▶ Records to use:

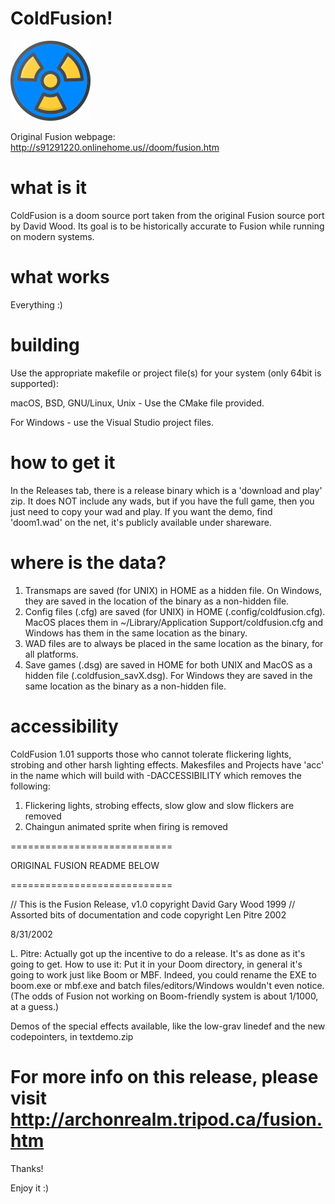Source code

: # ColdFusion!
[![ColdFusion! Icon](https://github.com/atsb/coldfusion/blob/master/src/coldfusion_icon.png)](https://github.com/atsb/coldfusion)

Original Fusion webpage: http://s91291220.onlinehome.us//doom/fusion.htm

# what is it
ColdFusion is a doom source port taken from the original Fusion source port by David Wood.  Its goal is to be historically accurate to Fusion while running on modern systems.

# what works
Everything :)

# building
Use the appropriate makefile or project file(s) for your system (only 64bit is supported):

macOS, BSD, GNU/Linux, Unix - Use the CMake file provided.

For Windows - use the Visual Studio project files.

# how to get it
In the Releases tab, there is a release binary which is a 'download and play' zip.  It does NOT include any wads, but if you have the full game, then you just need to copy your wad and play.  If you want the demo, find 'doom1.wad' on the net, it's publicly available under shareware.

# where is the data?

1. Transmaps are saved (for UNIX) in HOME as a hidden file.  On Windows, they are saved in the location of the binary as a non-hidden file.
2. Config files (.cfg) are saved (for UNIX) in HOME (.config/coldfusion.cfg).  MacOS places them in ~/Library/Application Support/coldfusion.cfg and Windows has them in the same location as the binary.
3. WAD files are to always be placed in the same location as the binary, for all platforms.
4. Save games (.dsg) are saved in HOME for both UNIX and MacOS as a hidden file (.coldfusion_savX.dsg).  For Windows they are saved in the same location as the binary as a non-hidden file.

# accessibility

ColdFusion 1.01 supports those who cannot tolerate flickering lights, strobing and other harsh lighting effects.
Makesfiles and Projects have 'acc' in the name which will build with -DACCESSIBILITY which removes the following:
1. Flickering lights, strobing effects, slow glow and slow flickers are removed
2. Chaingun animated sprite when firing is removed

============================

ORIGINAL FUSION README BELOW

============================

// This is the Fusion Release, v1.0 copyright David Gary Wood 1999
// Assorted bits of documentation and code copyright Len Pitre 2002

8/31/2002

L. Pitre: Actually got up the incentive to do a release. It's as done
as it's going to get. How to use it: Put it in your Doom directory,
in general it's going to work just like Boom or MBF. Indeed, you could
rename the EXE to boom.exe or mbf.exe and batch files/editors/Windows
wouldn't even notice. (The odds of Fusion not working on Boom-friendly
system is about 1/1000, at a guess.)

Demos of the special effects available, like the low-grav linedef and
the new codepointers, in textdemo.zip 

For more info on this release, please visit
http://archonrealm.tripod.ca/fusion.htm 
============================

Thanks!

Enjoy it :)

▶ Aim of the task: When you repeat the lines above, keep them exact and leave out each image they contain.

▶ Reply to the task:
Source code

: # ColdFusion!
[![ColdFusion! Icon](https://github.com/atsb/coldfusion/blob/master/src/coldfusion_icon.png)](https://github.com/atsb/coldfusion)

Original Fusion webpage: http://s91291220.onlinehome.us//doom/fusion.htm

# what is it
ColdFusion is a doom source port taken from the original Fusion source port by David Wood.  Its goal is to be historically accurate to Fusion while running on modern systems.

# what works
Everything :)

# building
Use the appropriate makefile or project file(s) for your system (only 64bit is supported):

macOS, BSD, GNU/Linux, Unix - Use the CMake file provided.

For Windows - use the Visual Studio project files.

# how to get it
In the Releases tab, there is a release binary which is a 'download and play' zip.  It does NOT include any wads, but if you have the full game, then you just need to copy your wad and play.  If you want the demo, find 'doom1.wad' on the net, it's publicly available under shareware.

# where is the data?

1. Transmaps are saved (for UNIX) in HOME as a hidden file.  On Windows, they are saved in the location of the binary as a non-hidden file.
2. Config files (.cfg) are saved (for UNIX) in HOME (.config/coldfusion.cfg).  MacOS places them in ~/Library/Application Support/coldfusion.cfg and Windows has them in the same location as the binary.
3. WAD files are to always be placed in the same location as the binary, for all platforms.
4. Save games (.dsg) are saved in HOME for both UNIX and MacOS as a hidden file (.coldfusion_savX.dsg).  For Windows they are saved in the same location as the binary as a non-hidden file.

# accessibility

ColdFusion 1.01 supports those who cannot tolerate flickering lights, strobing and other harsh lighting effects.
Makesfiles and Projects have 'acc' in the name which will build with -DACCESSIBILITY which removes the following:
1. Flickering lights, strobing effects, slow glow and slow flickers are removed
2. Chaingun animated sprite when firing is removed

============================

ORIGINAL FUSION README BELOW

============================

// This is the Fusion Release, v1.0 copyright David Gary Wood 1999
// Assorted bits of documentation and code copyright Len Pitre 2002

8/31/2002

L. Pitre: Actually got up the incentive to do a release. It's as done
as it's going to get. How to use it: Put it in your Doom directory,
in general it's going to work just like Boom or MBF. Indeed, you could
rename the EXE to boom.exe or mbf.exe and batch files/editors/Windows
wouldn't even notice. (The odds of Fusion not working on Boom-friendly
system is about 1/1000, at a guess.)

Demos of the special effects available, like the low-grav linedef and
the new codepointers, in textdemo.zip 

For more info on this release, please visit
http://archonrealm.tripod.ca/fusion.htm 
============================

Thanks!

Enjoy it :)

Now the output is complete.